• Directions
Please give the data below again in full, exactly as it stands.

• Records
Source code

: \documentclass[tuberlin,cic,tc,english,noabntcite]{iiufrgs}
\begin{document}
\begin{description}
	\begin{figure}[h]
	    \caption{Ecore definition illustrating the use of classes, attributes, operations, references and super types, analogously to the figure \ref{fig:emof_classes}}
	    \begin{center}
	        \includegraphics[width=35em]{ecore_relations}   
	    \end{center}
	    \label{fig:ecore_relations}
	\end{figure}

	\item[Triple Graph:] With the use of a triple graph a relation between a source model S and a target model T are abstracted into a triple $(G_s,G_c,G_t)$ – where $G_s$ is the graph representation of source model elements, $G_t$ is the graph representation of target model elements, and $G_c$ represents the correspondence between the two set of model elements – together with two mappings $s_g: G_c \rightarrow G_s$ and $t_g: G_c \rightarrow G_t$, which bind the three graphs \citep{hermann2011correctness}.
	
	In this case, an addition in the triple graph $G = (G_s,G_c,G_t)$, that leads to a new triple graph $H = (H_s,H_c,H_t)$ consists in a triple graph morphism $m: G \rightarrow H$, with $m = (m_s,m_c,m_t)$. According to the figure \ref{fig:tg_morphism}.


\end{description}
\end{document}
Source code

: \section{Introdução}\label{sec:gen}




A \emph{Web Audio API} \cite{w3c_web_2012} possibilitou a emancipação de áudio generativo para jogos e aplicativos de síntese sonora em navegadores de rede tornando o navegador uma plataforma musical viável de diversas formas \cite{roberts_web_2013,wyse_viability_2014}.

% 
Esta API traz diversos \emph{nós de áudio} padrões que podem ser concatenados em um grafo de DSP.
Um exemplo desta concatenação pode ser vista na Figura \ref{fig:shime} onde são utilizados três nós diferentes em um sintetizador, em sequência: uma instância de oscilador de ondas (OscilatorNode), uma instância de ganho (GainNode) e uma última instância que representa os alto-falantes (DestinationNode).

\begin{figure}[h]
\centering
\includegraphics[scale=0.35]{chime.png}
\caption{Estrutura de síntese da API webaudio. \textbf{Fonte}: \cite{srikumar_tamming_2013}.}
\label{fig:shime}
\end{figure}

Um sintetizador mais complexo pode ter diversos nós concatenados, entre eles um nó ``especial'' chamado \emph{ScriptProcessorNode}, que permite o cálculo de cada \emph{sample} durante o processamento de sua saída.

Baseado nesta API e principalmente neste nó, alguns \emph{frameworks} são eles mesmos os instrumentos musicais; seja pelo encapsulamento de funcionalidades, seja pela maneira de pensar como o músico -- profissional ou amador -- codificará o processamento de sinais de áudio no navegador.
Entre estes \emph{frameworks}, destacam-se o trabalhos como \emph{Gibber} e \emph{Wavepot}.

• Your solution
Source code

: \documentclass[tuberlin,cic,tc,english,noabntcite]{iiufrgs}
\begin{document}
\begin{description}
	\begin{figure}[h]
	    \caption{Ecore definition illustrating the use of classes, attributes, operations, references and super types, analogously to the figure \ref{fig:emof_classes}}
	    \begin{center}
	        \includegraphics[width=35em]{ecore_relations}   
	    \end{center}
	    \label{fig:ecore_relations}
	\end{figure}

	\item[Triple Graph:] With the use of a triple graph a relation between a source model S and a target model T are abstracted into a triple $(G_s,G_c,G_t)$ – where $G_s$ is the graph representation of source model elements, $G_t$ is the graph representation of target model elements, and $G_c$ represents the correspondence between the two set of model elements – together with two mappings $s_g: G_c \rightarrow G_s$ and $t_g: G_c \rightarrow G_t$, which bind the three graphs \citep{hermann2011correctness}.
	
	In this case, an addition in the triple graph $G = (G_s,G_c,G_t)$, that leads to a new triple graph $H = (H_s,H_c,H_t)$ consists in a triple graph morphism $m: G \rightarrow H$, with $m = (m_s,m_c,m_t)$. According to the figure \ref{fig:tg_morphism}.


\end{description}
\end{document}
Source code

: \section{Introdução}\label{sec:gen}




A \emph{Web Audio API} \cite{w3c_web_2012} possibilitou a emancipação de áudio generativo para jogos e aplicativos de síntese sonora em navegadores de rede tornando o navegador uma plataforma musical viável de diversas formas \cite{roberts_web_2013,wyse_viability_2014}.

% 
Esta API traz diversos \emph{nós de áudio} padrões que podem ser concatenados em um grafo de DSP.
Um exemplo desta concatenação pode ser vista na Figura \ref{fig:shime} onde são utilizados três nós diferentes em um sintetizador, em sequência: uma instância de oscilador de ondas (OscilatorNode), uma instância de ganho (GainNode) e uma última instância que representa os alto-falantes (DestinationNode).

\begin{figure}[h]
\centering
\includegraphics[scale=0.35]{chime.png}
\caption{Estrutura de síntese da API webaudio. \textbf{Fonte}: \cite{srikumar_tamming_2013}.}
\label{fig:shime}
\end{figure}

Um sintetizador mais complexo pode ter diversos nós concatenados, entre eles um nó ``especial'' chamado \emph{ScriptProcessorNode}, que permite o cálculo de cada \emph{sample} durante o processamento de sua saída.

Baseado nesta API e principalmente neste nó, alguns \emph{frameworks} são eles mesmos os instrumentos musicais; seja pelo encapsulamento de funcionalidades, seja pela maneira de pensar como o músico -- profissional ou amador -- codificará o processamento de sinais de áudio no navegador.
Entre estes \emph{frameworks}, destacam-se o trabalhos como \emph{Gibber} e \emph{Wavepot}.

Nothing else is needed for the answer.